Inference time higher on HDDL than CPU!

ravi31 · ‎10-03-2021

* I had trained an SSD Mobilenet V1 FPN using Tensorflow 1.15.2 via the Tensorflow object detection API.

* After that, I tried to do inferencing inside my own system (8GB RAM, i5 7th gen, 2.6 GHz x 4, Intel HD Graphics 620) with device mode = 'CPU'. This was done inside EIS 2.3.4 with openVino 2020.4

* It was taking on average 1.6025 seconds to process every frame on that device.

=========================================================================

* Then, I tried to run it inside an Intel(R) Xeon(R) W-2295 CPU @3GHz with 128 GB RAM.

It was taking

1) 0.11212 seconds per frame with mode = 'CPU'.

2) 1.35568 seconds per frame with mode = 'HDDL' . I have set up a Movidius VPU and the HDDL daemon is running.

This behaviour is quite surprising as I'm doing inferencing for one Camera stream and still, HDDL is taking more time than CPU.

ravi31 · ‎10-03-2021

I forgot to mention that I had converted the model to the OpenVino IR format inside OpenVino 2020.4 and then I was doing the inference stuff.

PFA the logs and screenshots that convey the same problem.

Peh_Intel · ‎10-04-2021

Hi Ravi,

Thanks for sharing your inference results with us.

OpenVINO™ Toolkit includes Benchmark Tool which allows user to estimate the model’s inference performance on supported devices in synchronous and asynchronous modes.

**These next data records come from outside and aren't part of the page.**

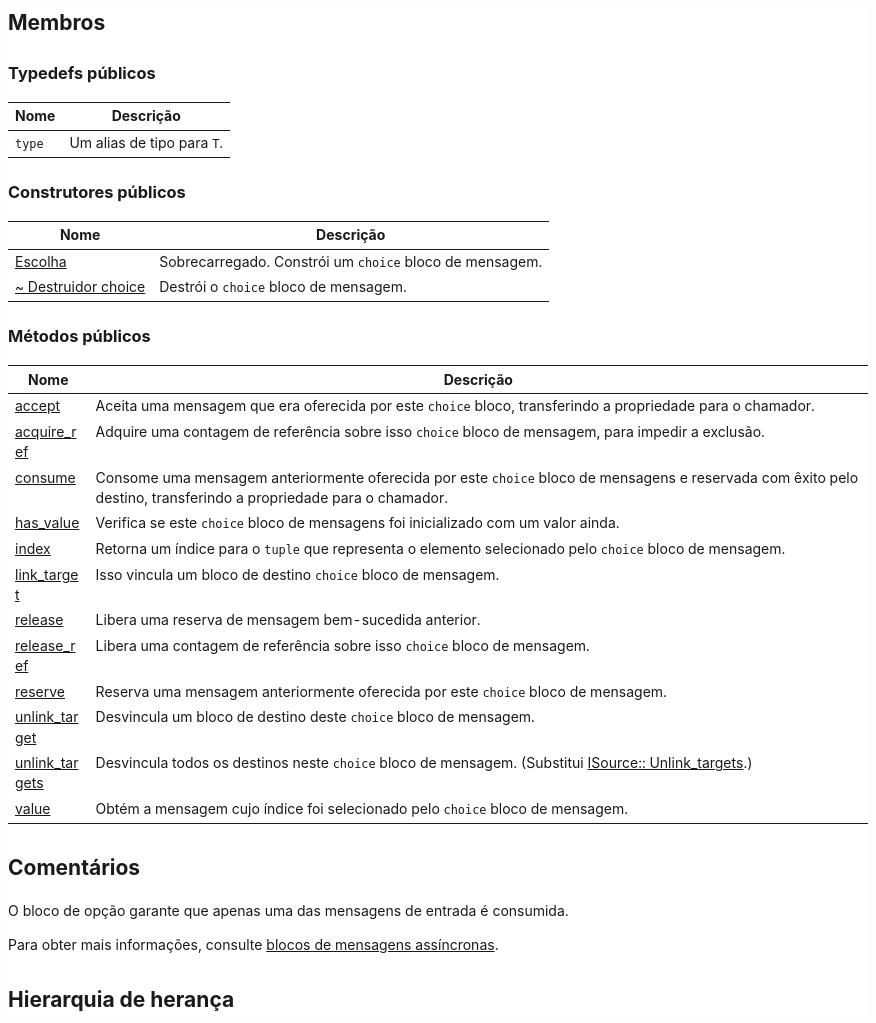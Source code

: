 ## <a name="members"></a>Membros

### <a name="public-typedefs"></a>Typedefs públicos

|Nome|Descrição|
|----------|-----------------|
|`type`|Um alias de tipo para `T`.|

### <a name="public-constructors"></a>Construtores públicos

|Nome|Descrição|
|----------|-----------------|
|[Escolha](#ctor)|Sobrecarregado. Constrói um `choice` bloco de mensagem.|
|[~ Destruidor choice](#dtor)|Destrói o `choice` bloco de mensagem.|

### <a name="public-methods"></a>Métodos públicos

|Nome|Descrição|
|----------|-----------------|
|[accept](#accept)|Aceita uma mensagem que era oferecida por este `choice` bloco, transferindo a propriedade para o chamador.|
|[acquire_ref](#acquire_ref)|Adquire uma contagem de referência sobre isso `choice` bloco de mensagem, para impedir a exclusão.|
|[consume](#consume)|Consome uma mensagem anteriormente oferecida por este `choice` bloco de mensagens e reservada com êxito pelo destino, transferindo a propriedade para o chamador.|
|[has_value](#has_value)|Verifica se este `choice` bloco de mensagens foi inicializado com um valor ainda.|
|[index](#index)|Retorna um índice para o `tuple` que representa o elemento selecionado pelo `choice` bloco de mensagem.|
|[link_target](#link_target)|Isso vincula um bloco de destino `choice` bloco de mensagem.|
|[release](#release)|Libera uma reserva de mensagem bem-sucedida anterior.|
|[release_ref](#release_ref)|Libera uma contagem de referência sobre isso `choice` bloco de mensagem.|
|[reserve](#reserve)|Reserva uma mensagem anteriormente oferecida por este `choice` bloco de mensagem.|
|[unlink_target](#unlink_target)|Desvincula um bloco de destino deste `choice` bloco de mensagem.|
|[unlink_targets](#unlink_targets)|Desvincula todos os destinos neste `choice` bloco de mensagem. (Substitui [ISource:: Unlink_targets](isource-class.md#unlink_targets).)|
|[value](#value)|Obtém a mensagem cujo índice foi selecionado pelo `choice` bloco de mensagem.|

## <a name="remarks"></a>Comentários

O bloco de opção garante que apenas uma das mensagens de entrada é consumida.

Para obter mais informações, consulte [blocos de mensagens assíncronas](../../../parallel/concrt/asynchronous-message-blocks.md).

## <a name="inheritance-hierarchy"></a>Hierarquia de herança
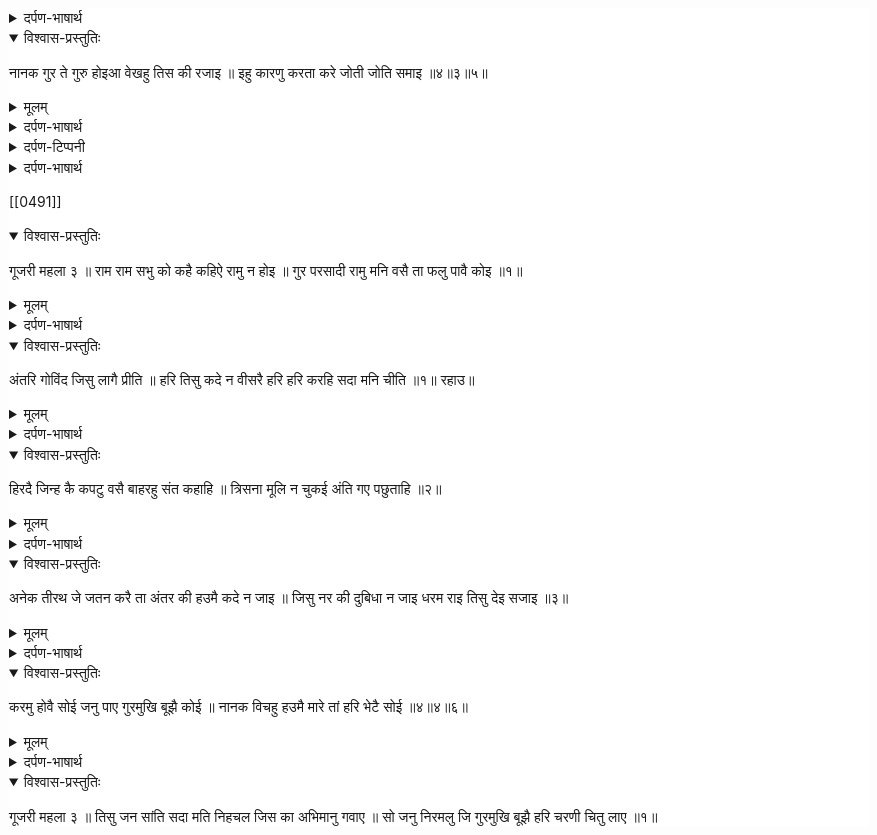 <details><summary>दर्पण-भाषार्थ</summary></details>

<details open><summary>विश्वास-प्रस्तुतिः</summary>

नानक गुर ते गुरु होइआ वेखहु तिस की रजाइ ॥ इहु कारणु करता करे जोती जोति समाइ ॥४॥३॥५॥
</details>

<details><summary>मूलम्</summary></details>

<details><summary>दर्पण-भाषार्थ</summary></details>

<details><summary>दर्पण-टिप्पनी</summary></details>

<details><summary>दर्पण-भाषार्थ</summary></details>

[[0491]]
<details open><summary>विश्वास-प्रस्तुतिः</summary>

गूजरी महला ३ ॥ राम राम सभु को कहै कहिऐ रामु न होइ ॥ गुर परसादी रामु मनि वसै ता फलु पावै कोइ ॥१॥
</details>

<details><summary>मूलम्</summary></details>

<details><summary>दर्पण-भाषार्थ</summary></details>

<details open><summary>विश्वास-प्रस्तुतिः</summary>

अंतरि गोविंद जिसु लागै प्रीति ॥ हरि तिसु कदे न वीसरै हरि हरि करहि सदा मनि चीति ॥१॥ रहाउ॥
</details>

<details><summary>मूलम्</summary></details>

<details><summary>दर्पण-भाषार्थ</summary></details>

<details open><summary>विश्वास-प्रस्तुतिः</summary>

हिरदै जिन्ह कै कपटु वसै बाहरहु संत कहाहि ॥ त्रिसना मूलि न चुकई अंति गए पछुताहि ॥२॥
</details>

<details><summary>मूलम्</summary></details>

<details><summary>दर्पण-भाषार्थ</summary></details>

<details open><summary>विश्वास-प्रस्तुतिः</summary>

अनेक तीरथ जे जतन करै ता अंतर की हउमै कदे न जाइ ॥ जिसु नर की दुबिधा न जाइ धरम राइ तिसु देइ सजाइ ॥३॥
</details>

<details><summary>मूलम्</summary></details>

<details><summary>दर्पण-भाषार्थ</summary></details>

<details open><summary>विश्वास-प्रस्तुतिः</summary>

करमु होवै सोई जनु पाए गुरमुखि बूझै कोई ॥ नानक विचहु हउमै मारे तां हरि भेटै सोई ॥४॥४॥६॥
</details>

<details><summary>मूलम्</summary></details>

<details><summary>दर्पण-भाषार्थ</summary></details>

<details open><summary>विश्वास-प्रस्तुतिः</summary>

गूजरी महला ३ ॥ तिसु जन सांति सदा मति निहचल जिस का अभिमानु गवाए ॥ सो जनु निरमलु जि गुरमुखि बूझै हरि चरणी चितु लाए ॥१॥
</details>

Besides, we do have Benchmark results as references on some selected models and their comparison between different devices.

Based on the comparison graphs in the Benchmark results, we can observe that Intel® Vision Accelerator Design with 8 Intel® Movidius™ VPUs (MUSTANG-V100-MX8) always have higher throughput (FPS) than INTEL® CORE™ I5-8500 (6 cores, 6 threads) and INTEL® XEON® W1290P (10 cores, 20 threads) but lower than INTEL® XEON® SILVER 4216R (16 cores, 32 threads) and INTEL® XEON® GOLD 5218T (16 cores, 32 threads).

From your shared information about your device: 7th generation i5 Processor (4 cores, 4 threads), Intel(R) Xeon(R) W-2295 (18 cores, 36 threads) and a Movidius VPU. Can you also share the information of your Intel® Vision Accelerator Design (HDDL plugin)? Is your Intel® Vision Accelerator Design with 1,2, 4 or 8 Intel® Movidius™ VPU because you mentioned ‘a’ Movidius VPU? Please correct me if I misinterpreted your device info.

Please also try to do inferencing with the Benchmark Tool by just specifying model and device while the rest of the parameters (number of streams, threads and infer requests) are determined automatically based on the selected device. Please take note that Benchmark Tool only supports image or a folder of images as the input.

Regards,

Peh

Peh_Intel · ‎10-14-2021

Hi Ravi,

Thank you for your question. This thread will no longer be monitored since we have provided answers. If you need any additional information from Intel, please submit a new question.

Regards,

Peh